__Requirement__
Nothing but the line with "答：方向问题，本与做功关系不" and the lines after it, through the end of the records below, is to be repeated, exactly as it is.

__Record extracts__
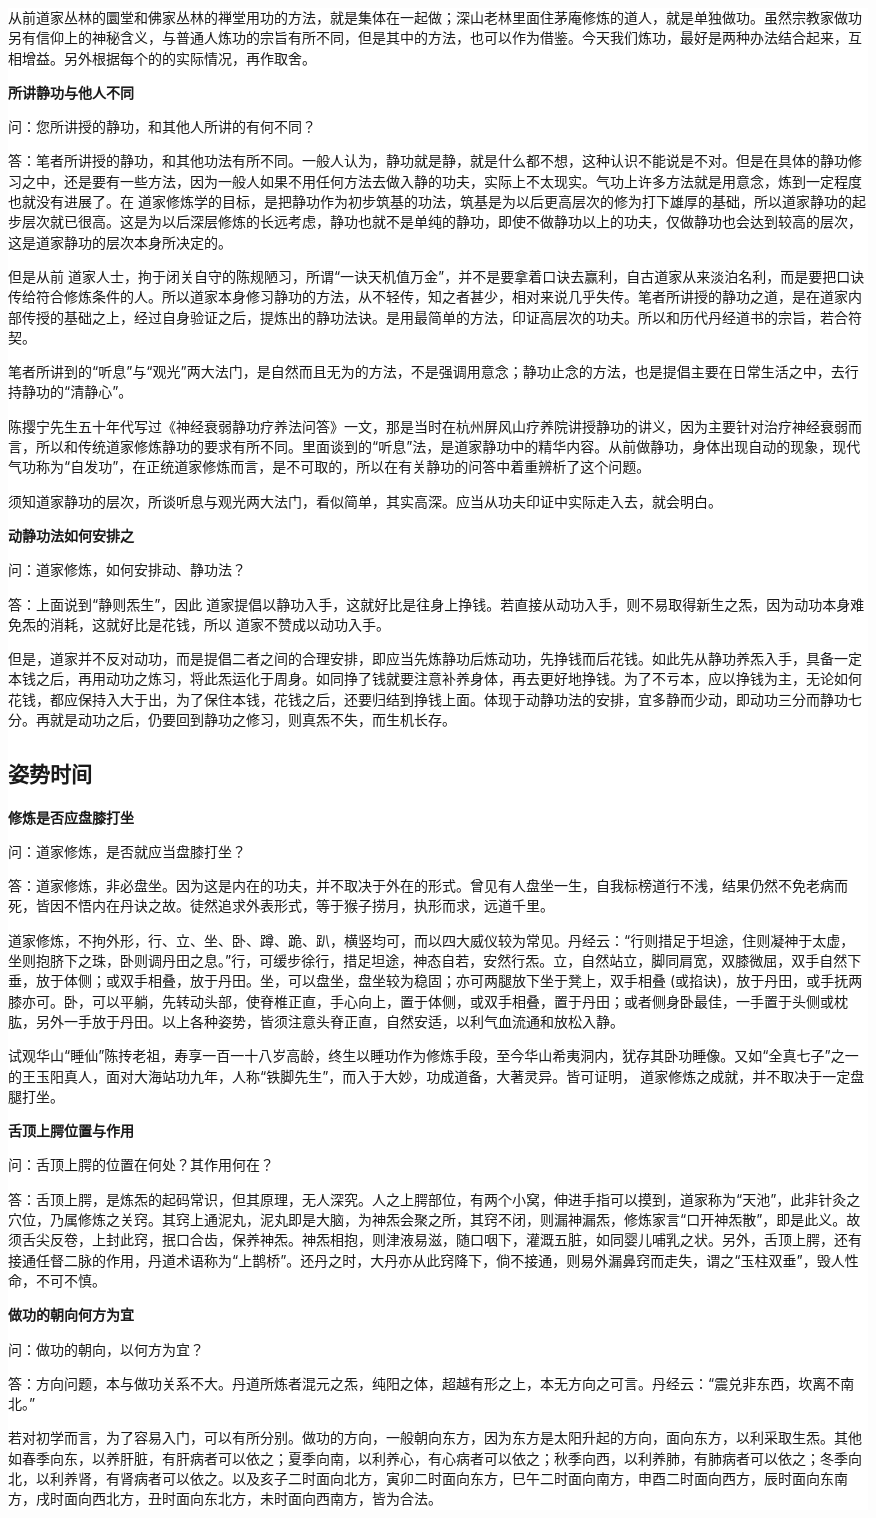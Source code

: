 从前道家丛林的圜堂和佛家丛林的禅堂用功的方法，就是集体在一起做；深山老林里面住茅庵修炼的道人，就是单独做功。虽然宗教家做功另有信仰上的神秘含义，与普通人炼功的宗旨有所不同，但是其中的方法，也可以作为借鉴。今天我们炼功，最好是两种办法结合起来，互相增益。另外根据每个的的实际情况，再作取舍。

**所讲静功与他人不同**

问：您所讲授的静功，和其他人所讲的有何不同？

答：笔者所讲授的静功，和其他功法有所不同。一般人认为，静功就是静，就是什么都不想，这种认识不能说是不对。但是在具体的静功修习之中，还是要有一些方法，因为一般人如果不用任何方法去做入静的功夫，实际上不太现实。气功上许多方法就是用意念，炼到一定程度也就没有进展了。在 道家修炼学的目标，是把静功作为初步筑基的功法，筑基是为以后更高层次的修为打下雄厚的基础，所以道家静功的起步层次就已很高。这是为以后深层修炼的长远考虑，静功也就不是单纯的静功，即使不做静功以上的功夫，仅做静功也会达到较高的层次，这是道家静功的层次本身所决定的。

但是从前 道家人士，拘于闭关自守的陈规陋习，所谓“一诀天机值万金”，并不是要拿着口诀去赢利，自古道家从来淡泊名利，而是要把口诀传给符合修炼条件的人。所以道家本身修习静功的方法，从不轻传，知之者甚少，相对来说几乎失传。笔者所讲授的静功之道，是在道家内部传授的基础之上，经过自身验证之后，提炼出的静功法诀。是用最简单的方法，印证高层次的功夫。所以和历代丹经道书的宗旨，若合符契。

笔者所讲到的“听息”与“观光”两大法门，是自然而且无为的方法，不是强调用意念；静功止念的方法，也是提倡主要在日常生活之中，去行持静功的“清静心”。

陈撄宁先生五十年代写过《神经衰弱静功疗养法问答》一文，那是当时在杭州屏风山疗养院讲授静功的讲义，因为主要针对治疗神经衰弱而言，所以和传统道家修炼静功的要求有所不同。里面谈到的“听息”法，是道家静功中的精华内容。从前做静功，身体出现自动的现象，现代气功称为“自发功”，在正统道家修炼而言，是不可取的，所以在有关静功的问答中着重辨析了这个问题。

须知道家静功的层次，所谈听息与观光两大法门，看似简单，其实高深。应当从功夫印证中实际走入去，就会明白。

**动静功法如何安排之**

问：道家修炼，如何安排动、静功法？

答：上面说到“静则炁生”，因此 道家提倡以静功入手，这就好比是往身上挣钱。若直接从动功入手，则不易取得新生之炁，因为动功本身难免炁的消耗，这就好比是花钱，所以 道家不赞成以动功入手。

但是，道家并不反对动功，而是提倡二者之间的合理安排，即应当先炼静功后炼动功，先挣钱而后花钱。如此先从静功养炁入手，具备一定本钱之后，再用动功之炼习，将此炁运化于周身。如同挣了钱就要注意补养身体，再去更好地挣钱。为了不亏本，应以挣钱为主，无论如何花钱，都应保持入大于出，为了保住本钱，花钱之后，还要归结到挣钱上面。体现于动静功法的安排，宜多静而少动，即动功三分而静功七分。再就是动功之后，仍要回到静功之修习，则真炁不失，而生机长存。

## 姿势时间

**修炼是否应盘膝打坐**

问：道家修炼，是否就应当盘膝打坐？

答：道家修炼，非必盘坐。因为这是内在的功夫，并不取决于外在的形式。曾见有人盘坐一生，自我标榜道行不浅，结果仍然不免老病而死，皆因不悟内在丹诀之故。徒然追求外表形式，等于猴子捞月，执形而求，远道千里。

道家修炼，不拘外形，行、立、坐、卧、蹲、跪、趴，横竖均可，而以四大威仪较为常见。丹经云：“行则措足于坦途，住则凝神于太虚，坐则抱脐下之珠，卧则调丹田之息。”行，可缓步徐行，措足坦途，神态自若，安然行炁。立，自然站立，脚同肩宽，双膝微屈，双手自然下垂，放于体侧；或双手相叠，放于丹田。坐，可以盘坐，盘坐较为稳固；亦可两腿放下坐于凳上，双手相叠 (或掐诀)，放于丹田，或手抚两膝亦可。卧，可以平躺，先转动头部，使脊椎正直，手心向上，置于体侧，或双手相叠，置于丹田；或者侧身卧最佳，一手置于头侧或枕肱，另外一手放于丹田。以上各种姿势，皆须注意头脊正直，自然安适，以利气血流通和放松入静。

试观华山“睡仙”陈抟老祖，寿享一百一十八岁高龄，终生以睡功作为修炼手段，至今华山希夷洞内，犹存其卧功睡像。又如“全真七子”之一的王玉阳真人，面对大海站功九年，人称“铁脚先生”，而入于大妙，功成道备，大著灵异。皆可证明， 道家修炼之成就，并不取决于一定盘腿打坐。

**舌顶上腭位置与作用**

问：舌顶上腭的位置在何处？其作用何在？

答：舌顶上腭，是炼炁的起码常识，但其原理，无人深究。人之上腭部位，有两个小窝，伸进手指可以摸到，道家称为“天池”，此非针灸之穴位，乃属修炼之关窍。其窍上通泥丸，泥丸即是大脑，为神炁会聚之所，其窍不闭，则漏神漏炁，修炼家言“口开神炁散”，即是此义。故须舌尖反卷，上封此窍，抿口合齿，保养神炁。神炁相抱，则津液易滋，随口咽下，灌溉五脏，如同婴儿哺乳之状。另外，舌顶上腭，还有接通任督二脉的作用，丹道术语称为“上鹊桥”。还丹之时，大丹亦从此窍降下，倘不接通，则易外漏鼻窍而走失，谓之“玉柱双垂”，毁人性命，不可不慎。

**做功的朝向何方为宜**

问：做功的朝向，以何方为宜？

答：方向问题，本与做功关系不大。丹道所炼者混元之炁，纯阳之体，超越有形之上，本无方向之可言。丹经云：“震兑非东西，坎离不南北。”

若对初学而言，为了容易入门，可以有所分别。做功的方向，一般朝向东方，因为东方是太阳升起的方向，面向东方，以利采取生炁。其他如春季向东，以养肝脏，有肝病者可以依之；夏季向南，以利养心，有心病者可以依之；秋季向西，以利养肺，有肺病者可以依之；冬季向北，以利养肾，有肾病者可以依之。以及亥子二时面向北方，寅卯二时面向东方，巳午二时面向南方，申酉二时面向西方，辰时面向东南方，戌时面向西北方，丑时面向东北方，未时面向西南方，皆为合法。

__Output of the exercise__
答：方向问题，本与做功关系不大。丹道所炼者混元之炁，纯阳之体，超越有形之上，本无方向之可言。丹经云：“震兑非东西，坎离不南北。”

若对初学而言，为了容易入门，可以有所分别。做功的方向，一般朝向东方，因为东方是太阳升起的方向，面向东方，以利采取生炁。其他如春季向东，以养肝脏，有肝病者可以依之；夏季向南，以利养心，有心病者可以依之；秋季向西，以利养肺，有肺病者可以依之；冬季向北，以利养肾，有肾病者可以依之。以及亥子二时面向北方，寅卯二时面向东方，巳午二时面向南方，申酉二时面向西方，辰时面向东南方，戌时面向西北方，丑时面向东北方，未时面向西南方，皆为合法。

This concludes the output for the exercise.